[HOW TO COMPLETE THIS TASK]:
Look below for the line that contains "- ui adapted", then copy it and each following line exactly, through and including the line that contains "the traditional Hello".

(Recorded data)

---*---

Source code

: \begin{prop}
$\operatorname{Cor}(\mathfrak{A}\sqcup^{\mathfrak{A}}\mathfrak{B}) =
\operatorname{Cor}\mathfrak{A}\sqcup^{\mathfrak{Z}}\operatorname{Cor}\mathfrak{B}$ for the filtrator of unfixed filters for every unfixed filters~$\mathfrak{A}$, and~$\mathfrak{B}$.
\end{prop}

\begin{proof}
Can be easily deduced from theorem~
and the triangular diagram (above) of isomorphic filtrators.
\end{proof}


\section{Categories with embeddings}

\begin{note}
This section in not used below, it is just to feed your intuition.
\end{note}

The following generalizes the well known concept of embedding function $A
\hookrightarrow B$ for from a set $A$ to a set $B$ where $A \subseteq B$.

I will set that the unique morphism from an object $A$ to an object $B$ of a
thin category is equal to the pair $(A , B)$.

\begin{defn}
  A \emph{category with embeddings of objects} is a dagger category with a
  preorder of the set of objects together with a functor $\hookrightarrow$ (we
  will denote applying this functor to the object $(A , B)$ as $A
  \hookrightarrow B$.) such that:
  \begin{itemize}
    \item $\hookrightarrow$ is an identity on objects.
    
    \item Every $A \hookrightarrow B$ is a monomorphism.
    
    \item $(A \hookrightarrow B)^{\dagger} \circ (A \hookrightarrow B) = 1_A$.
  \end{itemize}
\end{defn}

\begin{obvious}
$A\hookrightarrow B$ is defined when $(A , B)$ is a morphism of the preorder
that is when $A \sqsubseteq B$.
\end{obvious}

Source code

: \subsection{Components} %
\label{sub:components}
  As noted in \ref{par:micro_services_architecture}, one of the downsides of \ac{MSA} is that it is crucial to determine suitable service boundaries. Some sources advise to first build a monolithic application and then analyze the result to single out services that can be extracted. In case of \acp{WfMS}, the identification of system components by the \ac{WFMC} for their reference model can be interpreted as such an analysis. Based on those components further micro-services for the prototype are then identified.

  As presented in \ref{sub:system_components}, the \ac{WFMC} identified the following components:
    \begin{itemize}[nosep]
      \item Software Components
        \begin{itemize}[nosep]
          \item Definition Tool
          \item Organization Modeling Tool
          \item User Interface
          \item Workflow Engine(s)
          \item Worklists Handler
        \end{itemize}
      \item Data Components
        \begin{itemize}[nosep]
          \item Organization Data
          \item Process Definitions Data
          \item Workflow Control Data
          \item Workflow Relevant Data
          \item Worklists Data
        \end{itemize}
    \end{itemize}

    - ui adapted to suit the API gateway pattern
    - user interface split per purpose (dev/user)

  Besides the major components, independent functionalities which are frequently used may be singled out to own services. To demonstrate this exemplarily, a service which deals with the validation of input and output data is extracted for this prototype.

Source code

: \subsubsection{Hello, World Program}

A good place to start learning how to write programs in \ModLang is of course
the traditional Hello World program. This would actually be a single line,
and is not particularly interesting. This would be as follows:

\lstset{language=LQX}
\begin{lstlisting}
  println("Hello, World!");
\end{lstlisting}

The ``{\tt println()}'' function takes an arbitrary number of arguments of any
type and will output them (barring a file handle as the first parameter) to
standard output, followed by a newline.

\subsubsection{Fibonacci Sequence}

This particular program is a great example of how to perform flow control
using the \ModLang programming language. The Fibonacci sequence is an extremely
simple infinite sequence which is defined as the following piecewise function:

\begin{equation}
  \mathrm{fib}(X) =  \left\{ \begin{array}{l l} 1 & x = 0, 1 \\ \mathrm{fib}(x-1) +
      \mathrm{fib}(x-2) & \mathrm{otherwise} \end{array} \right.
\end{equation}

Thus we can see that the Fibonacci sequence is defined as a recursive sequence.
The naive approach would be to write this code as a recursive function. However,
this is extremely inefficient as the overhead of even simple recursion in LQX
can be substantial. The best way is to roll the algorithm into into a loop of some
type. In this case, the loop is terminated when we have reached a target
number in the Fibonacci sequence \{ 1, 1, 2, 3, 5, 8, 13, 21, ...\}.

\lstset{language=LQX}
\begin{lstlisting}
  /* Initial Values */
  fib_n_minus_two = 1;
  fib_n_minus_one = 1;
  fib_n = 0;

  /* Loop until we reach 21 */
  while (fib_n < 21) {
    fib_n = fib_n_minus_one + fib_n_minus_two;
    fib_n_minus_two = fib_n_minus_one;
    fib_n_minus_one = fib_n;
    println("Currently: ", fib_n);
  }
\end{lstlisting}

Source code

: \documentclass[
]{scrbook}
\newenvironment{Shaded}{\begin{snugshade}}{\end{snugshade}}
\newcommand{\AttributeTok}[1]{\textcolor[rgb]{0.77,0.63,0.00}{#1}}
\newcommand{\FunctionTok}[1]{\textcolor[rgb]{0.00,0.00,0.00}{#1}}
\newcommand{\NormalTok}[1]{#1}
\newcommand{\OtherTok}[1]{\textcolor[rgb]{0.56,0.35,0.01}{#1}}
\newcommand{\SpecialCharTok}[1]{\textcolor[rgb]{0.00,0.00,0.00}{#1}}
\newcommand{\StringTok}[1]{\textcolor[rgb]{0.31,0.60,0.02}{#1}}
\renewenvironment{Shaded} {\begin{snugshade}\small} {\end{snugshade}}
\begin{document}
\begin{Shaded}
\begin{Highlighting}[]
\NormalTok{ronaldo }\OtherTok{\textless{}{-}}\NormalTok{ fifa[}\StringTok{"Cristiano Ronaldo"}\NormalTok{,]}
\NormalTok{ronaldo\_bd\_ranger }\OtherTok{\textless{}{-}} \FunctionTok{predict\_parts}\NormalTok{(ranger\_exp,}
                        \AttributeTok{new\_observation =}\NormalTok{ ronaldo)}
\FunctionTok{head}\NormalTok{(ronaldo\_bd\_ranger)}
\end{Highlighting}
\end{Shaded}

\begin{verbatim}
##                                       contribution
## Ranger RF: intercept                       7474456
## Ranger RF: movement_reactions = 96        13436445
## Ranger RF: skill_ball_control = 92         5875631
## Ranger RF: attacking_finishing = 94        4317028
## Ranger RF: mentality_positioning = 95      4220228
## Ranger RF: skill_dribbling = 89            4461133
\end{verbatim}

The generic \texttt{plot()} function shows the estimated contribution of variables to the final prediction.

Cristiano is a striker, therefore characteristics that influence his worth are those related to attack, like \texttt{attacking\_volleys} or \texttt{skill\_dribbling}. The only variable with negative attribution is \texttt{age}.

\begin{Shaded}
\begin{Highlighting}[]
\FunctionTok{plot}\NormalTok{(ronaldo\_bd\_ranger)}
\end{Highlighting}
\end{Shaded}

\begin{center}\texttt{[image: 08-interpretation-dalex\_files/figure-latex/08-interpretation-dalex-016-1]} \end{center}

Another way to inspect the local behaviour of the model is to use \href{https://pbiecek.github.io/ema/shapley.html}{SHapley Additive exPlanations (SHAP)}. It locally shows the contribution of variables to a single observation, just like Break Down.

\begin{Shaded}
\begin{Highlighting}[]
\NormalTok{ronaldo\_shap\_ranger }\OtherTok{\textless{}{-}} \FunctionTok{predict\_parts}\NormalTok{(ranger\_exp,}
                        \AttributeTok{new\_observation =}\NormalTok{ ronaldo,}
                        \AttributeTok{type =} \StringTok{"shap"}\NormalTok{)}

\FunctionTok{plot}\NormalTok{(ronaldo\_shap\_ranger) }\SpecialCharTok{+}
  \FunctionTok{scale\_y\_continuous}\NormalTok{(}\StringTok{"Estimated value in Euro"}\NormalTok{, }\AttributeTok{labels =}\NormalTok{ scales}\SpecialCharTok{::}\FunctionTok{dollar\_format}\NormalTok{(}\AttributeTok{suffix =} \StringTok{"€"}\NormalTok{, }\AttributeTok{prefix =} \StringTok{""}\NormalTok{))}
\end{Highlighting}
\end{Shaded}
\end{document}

---*---

[TASK RESULT]:
    - ui adapted to suit the API gateway pattern
    - user interface split per purpose (dev/user)

  Besides the major components, independent functionalities which are frequently used may be singled out to own services. To demonstrate this exemplarily, a service which deals with the validation of input and output data is extracted for this prototype.

Source code

: \subsubsection{Hello, World Program}

A good place to start learning how to write programs in \ModLang is of course
the traditional Hello World program. This would actually be a single line,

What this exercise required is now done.